• **Records provided**
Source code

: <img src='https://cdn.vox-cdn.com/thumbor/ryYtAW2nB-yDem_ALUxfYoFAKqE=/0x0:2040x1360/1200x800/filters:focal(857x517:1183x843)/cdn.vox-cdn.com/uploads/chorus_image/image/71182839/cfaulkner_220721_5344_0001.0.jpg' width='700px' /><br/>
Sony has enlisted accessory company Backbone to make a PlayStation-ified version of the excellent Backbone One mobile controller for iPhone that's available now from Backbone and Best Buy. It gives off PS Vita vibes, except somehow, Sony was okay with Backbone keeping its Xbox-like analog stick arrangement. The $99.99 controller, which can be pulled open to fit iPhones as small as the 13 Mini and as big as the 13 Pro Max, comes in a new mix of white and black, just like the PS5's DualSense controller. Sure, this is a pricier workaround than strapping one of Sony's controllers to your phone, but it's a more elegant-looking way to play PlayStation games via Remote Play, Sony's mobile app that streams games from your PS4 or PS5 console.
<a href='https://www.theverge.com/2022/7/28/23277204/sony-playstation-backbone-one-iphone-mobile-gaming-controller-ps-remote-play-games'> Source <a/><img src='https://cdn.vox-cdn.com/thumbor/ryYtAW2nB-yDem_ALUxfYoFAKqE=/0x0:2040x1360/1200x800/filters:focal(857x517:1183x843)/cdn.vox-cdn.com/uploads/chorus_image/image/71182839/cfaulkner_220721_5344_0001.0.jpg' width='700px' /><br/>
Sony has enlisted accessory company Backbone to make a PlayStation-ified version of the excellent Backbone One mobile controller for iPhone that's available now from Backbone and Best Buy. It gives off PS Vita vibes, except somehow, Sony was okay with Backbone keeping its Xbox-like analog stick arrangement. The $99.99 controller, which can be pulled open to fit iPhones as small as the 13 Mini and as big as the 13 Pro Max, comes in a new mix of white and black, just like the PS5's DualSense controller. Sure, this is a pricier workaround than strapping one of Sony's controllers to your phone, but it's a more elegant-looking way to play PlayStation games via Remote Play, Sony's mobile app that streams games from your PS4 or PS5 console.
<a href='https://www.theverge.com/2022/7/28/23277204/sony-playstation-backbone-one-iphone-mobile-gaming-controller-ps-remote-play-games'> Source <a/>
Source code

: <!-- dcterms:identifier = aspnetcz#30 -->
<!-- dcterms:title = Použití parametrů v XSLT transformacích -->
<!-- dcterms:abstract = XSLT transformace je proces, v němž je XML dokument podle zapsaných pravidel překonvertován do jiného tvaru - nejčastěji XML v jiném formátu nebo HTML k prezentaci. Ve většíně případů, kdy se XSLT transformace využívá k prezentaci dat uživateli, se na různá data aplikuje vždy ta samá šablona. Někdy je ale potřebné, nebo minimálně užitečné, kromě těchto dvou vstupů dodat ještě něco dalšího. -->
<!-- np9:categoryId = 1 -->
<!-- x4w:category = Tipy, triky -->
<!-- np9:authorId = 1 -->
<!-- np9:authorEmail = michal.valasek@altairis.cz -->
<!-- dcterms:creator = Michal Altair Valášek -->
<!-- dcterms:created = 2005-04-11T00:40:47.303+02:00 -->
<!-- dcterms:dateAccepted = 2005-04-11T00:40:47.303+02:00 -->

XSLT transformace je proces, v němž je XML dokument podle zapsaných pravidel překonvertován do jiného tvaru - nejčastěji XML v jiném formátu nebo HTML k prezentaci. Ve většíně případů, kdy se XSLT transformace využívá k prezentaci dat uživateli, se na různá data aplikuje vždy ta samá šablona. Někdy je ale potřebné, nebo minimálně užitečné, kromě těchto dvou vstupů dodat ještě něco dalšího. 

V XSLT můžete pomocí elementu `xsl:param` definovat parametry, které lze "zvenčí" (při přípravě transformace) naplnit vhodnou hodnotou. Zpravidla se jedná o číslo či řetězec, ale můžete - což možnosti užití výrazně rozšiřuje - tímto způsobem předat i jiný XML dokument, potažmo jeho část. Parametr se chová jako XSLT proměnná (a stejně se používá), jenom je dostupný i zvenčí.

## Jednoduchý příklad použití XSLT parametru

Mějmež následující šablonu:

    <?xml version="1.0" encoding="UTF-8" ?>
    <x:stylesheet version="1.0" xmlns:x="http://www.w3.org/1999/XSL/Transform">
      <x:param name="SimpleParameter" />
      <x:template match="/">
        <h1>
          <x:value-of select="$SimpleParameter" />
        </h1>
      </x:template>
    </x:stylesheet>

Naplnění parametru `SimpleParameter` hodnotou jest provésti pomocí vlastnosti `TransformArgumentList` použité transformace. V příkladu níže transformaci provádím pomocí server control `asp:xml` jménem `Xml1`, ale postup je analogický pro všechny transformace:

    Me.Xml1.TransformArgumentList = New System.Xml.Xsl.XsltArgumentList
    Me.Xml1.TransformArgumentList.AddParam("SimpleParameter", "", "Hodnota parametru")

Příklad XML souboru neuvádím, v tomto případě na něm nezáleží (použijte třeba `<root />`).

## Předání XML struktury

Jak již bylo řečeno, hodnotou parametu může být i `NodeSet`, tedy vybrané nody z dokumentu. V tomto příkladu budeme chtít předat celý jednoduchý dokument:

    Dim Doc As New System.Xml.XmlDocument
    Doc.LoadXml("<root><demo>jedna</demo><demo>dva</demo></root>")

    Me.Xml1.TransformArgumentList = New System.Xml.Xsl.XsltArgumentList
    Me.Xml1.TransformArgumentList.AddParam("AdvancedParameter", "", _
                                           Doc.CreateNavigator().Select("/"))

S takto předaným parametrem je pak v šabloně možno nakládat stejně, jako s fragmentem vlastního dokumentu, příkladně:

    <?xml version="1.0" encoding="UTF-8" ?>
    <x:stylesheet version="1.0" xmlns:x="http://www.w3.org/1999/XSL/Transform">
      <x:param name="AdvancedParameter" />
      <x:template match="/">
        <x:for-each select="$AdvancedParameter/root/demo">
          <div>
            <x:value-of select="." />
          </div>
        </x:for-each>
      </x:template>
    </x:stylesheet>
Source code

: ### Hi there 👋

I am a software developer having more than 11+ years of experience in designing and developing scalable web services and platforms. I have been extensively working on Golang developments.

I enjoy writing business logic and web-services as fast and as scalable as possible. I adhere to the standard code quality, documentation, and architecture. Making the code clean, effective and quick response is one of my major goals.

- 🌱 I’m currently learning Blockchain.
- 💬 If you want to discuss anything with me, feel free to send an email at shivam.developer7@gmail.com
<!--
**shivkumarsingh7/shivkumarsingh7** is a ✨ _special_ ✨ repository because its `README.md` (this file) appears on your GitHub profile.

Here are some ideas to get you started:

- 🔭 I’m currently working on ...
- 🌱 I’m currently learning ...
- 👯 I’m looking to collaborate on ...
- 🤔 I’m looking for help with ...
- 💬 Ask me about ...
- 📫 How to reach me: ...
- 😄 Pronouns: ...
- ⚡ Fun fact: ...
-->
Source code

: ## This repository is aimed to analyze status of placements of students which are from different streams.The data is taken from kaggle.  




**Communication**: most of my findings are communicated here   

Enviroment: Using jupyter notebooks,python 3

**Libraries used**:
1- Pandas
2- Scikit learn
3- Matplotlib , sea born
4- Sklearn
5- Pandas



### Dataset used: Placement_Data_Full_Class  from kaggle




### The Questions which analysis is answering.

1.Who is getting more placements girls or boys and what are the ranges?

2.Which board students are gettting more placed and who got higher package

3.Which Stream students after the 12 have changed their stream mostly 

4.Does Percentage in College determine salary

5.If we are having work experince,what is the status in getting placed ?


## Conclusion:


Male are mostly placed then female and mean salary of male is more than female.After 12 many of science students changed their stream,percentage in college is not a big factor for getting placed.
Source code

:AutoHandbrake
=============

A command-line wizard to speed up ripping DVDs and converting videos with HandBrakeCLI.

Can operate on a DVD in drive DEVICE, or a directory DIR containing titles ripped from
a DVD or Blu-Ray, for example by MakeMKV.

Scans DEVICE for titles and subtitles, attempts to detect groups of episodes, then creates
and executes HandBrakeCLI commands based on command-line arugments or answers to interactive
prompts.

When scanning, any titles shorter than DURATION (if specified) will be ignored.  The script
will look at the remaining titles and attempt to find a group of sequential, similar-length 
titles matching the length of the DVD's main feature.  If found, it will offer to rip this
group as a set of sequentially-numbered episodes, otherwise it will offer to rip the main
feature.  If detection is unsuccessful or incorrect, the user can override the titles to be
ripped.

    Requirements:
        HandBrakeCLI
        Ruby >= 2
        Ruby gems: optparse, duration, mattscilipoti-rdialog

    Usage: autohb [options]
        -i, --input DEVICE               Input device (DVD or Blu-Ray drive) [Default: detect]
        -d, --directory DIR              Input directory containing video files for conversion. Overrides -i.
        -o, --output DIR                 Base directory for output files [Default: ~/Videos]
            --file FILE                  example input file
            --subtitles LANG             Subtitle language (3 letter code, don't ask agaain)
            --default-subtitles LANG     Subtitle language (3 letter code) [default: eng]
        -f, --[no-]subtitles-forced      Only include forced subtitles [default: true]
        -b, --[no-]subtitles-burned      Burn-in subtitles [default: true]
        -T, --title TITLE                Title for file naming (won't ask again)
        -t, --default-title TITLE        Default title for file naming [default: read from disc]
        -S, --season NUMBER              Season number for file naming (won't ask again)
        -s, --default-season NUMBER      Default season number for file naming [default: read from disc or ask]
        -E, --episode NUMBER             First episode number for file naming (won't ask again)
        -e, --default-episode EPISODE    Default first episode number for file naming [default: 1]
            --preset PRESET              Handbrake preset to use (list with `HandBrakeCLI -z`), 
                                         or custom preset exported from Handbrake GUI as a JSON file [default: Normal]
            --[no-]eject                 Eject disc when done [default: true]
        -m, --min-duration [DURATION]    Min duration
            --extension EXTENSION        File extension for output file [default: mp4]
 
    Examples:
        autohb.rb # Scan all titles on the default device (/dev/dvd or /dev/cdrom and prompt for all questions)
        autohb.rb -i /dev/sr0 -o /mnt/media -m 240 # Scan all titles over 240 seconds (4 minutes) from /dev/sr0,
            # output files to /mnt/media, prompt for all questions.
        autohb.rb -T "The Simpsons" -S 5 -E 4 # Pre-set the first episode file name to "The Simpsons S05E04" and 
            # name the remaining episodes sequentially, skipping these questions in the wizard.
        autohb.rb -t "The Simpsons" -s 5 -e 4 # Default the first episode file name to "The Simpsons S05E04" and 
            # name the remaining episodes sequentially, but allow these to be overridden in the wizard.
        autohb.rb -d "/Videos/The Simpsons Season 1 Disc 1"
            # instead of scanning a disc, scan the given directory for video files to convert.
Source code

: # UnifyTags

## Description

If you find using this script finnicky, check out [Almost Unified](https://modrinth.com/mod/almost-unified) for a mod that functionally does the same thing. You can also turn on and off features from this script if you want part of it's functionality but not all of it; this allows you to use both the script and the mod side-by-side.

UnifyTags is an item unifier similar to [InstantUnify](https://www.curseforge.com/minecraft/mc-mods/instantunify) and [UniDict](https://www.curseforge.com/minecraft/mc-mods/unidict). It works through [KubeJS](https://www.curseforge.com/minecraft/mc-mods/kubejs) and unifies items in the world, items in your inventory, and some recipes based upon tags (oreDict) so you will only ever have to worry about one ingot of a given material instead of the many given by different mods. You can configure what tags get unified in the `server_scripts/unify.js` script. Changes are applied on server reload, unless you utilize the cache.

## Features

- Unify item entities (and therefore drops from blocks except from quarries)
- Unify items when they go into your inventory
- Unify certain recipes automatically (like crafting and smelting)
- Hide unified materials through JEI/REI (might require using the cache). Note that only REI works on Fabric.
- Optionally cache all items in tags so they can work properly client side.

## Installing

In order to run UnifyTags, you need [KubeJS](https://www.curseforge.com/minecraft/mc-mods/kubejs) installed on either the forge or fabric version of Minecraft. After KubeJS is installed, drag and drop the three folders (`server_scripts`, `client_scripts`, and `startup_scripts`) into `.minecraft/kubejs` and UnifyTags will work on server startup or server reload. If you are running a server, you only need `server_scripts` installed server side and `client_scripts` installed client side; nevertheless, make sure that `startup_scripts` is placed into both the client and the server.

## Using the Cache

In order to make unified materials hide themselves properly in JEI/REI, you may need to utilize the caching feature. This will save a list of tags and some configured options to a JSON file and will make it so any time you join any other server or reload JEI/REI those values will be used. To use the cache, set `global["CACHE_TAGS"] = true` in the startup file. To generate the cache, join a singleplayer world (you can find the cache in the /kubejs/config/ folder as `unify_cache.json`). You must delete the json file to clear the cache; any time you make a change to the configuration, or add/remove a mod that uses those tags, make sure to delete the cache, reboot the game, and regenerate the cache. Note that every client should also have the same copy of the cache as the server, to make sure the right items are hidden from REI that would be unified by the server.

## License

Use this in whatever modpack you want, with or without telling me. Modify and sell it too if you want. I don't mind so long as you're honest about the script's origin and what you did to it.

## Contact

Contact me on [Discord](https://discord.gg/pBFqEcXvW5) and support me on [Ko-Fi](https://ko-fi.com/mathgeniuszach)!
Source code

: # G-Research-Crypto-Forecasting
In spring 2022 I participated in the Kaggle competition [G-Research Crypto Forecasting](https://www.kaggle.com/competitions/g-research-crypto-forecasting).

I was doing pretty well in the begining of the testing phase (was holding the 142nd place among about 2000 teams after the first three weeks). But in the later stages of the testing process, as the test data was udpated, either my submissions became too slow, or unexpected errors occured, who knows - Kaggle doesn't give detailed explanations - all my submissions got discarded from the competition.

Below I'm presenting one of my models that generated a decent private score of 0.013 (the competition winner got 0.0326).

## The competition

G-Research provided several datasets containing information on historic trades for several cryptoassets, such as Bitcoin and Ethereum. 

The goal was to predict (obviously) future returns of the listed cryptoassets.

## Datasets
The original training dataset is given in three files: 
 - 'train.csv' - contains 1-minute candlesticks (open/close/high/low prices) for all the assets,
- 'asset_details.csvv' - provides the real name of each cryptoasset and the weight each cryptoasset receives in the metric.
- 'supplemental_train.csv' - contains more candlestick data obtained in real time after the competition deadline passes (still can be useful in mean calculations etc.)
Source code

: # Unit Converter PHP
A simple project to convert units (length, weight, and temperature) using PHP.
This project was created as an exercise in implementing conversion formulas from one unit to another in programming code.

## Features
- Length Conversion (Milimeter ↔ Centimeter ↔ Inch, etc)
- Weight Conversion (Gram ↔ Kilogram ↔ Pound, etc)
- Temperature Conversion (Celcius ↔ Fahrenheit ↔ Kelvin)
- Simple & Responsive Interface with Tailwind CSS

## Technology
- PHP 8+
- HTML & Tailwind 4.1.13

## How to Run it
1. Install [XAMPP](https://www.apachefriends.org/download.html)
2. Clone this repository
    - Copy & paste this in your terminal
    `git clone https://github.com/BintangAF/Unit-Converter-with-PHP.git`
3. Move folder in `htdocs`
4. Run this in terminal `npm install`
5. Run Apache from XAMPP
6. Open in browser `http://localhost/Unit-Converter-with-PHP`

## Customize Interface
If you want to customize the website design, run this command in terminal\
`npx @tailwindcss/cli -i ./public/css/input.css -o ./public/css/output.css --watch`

• **Your assignment**
Check each line of the material above for the string "wizard". Please count those that have it and reply with the number only.

• **Response to the exercise**
3